Building like Frank Lloyd Wright
Published 5:00 am Sunday, September 1, 2013
A century ago, Wisconsin-born architect Frank Lloyd Wright turned home design on its head.
Today, a Bend builder and an architect are dotting the city’s west side with homes Wright would clearly recognize.
Arbor Builders recently finished a 1,600-square-foot home on Northwest Union Street, which incorporates Wright’s unique style of architecture.
A pioneer of modern American home design, Wright’s idea was to meld nature with architecture, creating spacious rooms filled with light, affordable for a middle-class family and shaped to fit on unconventional pieces of land. Wright called them “Usonian” homes. The word was a take on the term USONA, a 19th-century abbreviation of the United States of North America, according to the Frank Lloyd Wright Foundation.
Jason Adams, Arbor Builders’ owner, thinks the Usonian style can find a niche in Bend.
Adams teamed up with Cliff Scott, lead designer of Designs for Living, to build the Union Street home and another that’s almost complete on Northwest Albany Street.
The pair has 16 more Usonian homes in the pipeline, which they hope to build over the next 18 months.
The Union Street home — which sold last month for $415,000 — clearly stands out from its neighboring cottage and craftsman-style properties.

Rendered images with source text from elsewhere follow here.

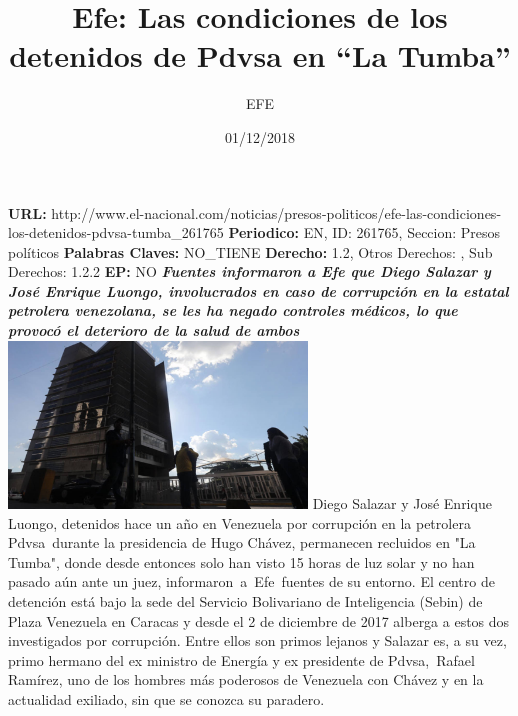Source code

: \documentclass{article}%
\title{\textbf{Efe: Las condiciones de los detenidos de Pdvsa en “La Tumba”}}%
\author{EFE}%
\date{01/12/2018}%
\begin{document}
%
\normalsize%
\maketitle%
\textbf{URL: }%
http://www.el{-}nacional.com/noticias/presos{-}politicos/efe{-}las{-}condiciones{-}los{-}detenidos{-}pdvsa{-}tumba\_261765\newline%
%
\textbf{Periodico: }%
EN, %
ID: %
261765, %
Seccion: %
Presos políticos\newline%
%
\textbf{Palabras Claves: }%
NO\_TIENE\newline%
%
\textbf{Derecho: }%
1.2, %
Otros Derechos: %
, %
Sub Derechos: %
1.2.2\newline%
%
\textbf{EP: }%
NO\newline%
\newline%
%
\textbf{\textit{Fuentes informaron a Efe que Diego Salazar y José Enrique Luongo, involucrados en caso de corrupción en la estatal petrolera venezolana, se les ha negado controles médicos, lo que provocó el deterioro de la salud de ambos}}%
\newline%
\newline%
%
\includegraphics[width=300px]{9.jpg}%
\newline%
%
Diego Salazar y José Enrique Luongo, detenidos hace un año en Venezuela por corrupción en la petrolera Pdvsa~durante la presidencia de Hugo Chávez, permanecen recluidos en "La Tumba", donde desde entonces solo han visto 15 horas de luz solar y no han pasado aún ante un juez, informaron~a~Efe~fuentes de su entorno.%
\newline%
%
El centro de detención está bajo la sede del Servicio Bolivariano de Inteligencia (Sebin) de Plaza Venezuela en Caracas y desde el 2 de diciembre de 2017 alberga a estos dos investigados por corrupción.%
\newline%
%
Entre ellos son primos lejanos y Salazar es, a su vez, primo hermano del ex ministro de Energía y ex presidente de Pdvsa,~Rafael Ramírez, uno de los hombres más poderosos de Venezuela con Chávez y en la actualidad exiliado, sin que se conozca su paradero.%
\end{document}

Sheltering overhangs and roofs staggered at different heights give the home a futuristic vibe.
The interior strips away some of the doors and walls that traditionally separate kitchens from living rooms and other common areas, creating an open feeling that was a staple in Wright’s homes.
Windows fill up as much of the outer walls as possible, bringing in plenty of natural light — Another nod to Wright’s philosophy of bringing natural surroundings into a home.
“We were looking for something that had a historic element to it, but would be new in Bend,” Adams said. “This type of design allows for a lot of creativity.”
Adams and Scott got the idea to replicate Wright’s model back in 2005, when Bend’s home market was booming. As the market softened in 2007, then collapsed a year later, they put those plans on hold. Adams survived the downturn by purchasing and fixing foreclosed homes.
But last year, emboldened by an uptick in sales and new demand for construction, he and Scott dusted off the Usonian blueprints.
Arbor Builders built just one home in 2011 and three in 2012. But the company is getting permits and starting construction on 10 this year. Adams builds in more traditional styles, as well as the Usonian design. But for now, he’s focused almost entirely on replicating Wright’s designs.
“The (Bend) market got so overbuilt with craftsman homes and cottages,” Adams said. “We wanted to bring something a little different to the market.”
Scott has spent nearly three decades designing homes, many of them in the craftsman style.
But the Usonian style also makes sense for Bend, especially on the west side, where wide, spacious home lots that haven’t already been developed are scarce.
“The homes fit in perfectly with this lifestyle of having a small, urban lot,” Scott said. “When Wright started this design, the whole idea was to make a home for the common man.”
Wright’s style was to create opportunities for families and friends to come together in the home. Early 20th-century American cottages continued the style of the 19th century, where large porches facing the street gave residents a chance to talk with passersby.
The automobile transformed that relationship, Wright recognized. He created the same open feeling inside the home, stripping away walls and doors that separated kitchens from living rooms and other common areas.
Adams’ homes on Union and Albany streets emulate that style. Usonians take about a month longer to build than their craftsman or cottage counterparts, Adams said. Cottages often include attics, which provide space for infrastructure like electric wiring and heating. But the Usonian’s open design means it takes longer to install many of those utilities.
And they aren’t for entry-level buyers. Adams expects to list the 1,800-square-foot Albany Street home at $399,000.
But if the sale of the Union Street home is any indication, there may be a market for them. It hit the market on a Thursday afternoon in early July. By 10 a.m. the next morning, it had an offer.
Adams believes the other Usonian homes will catch on as they’re built over the next 18 months.
Planning them has brought more business to Arbor Builders than the company has seen since before the market crash. Adams has five employees overseeing Arbor’s projects today, up from two full-timers and a part-time worker through much of the downturn.
“Construction as a whole has picked up, and we’ve really picked up with it,” he said.
Frank Lloyd Wright
For many, Frank Lloyd Wright is the founding father of American architecture.
Born in 1867, Wright moved to Chicago in his early 20s, where he worked for several architectural firms, according to the Frank Lloyd Wright Foundation.
By the 1930s, he was building homes, office and industrial buildings across the country that changed the way people thought about architecture. He envisioned buildings that seemingly grew out of their natural surroundings.
A Pennsylvania home in the Allegheny Mountains, built on top of a waterfall in 1935 and known as Fallingwater, is arguably Wright’s most famous work.
Today, more than 50 of Wright’s homes, churches, theaters and office buildings are open to the public for tours, including The Gordon House, a Usonian home in Silverton, northeast of Salem.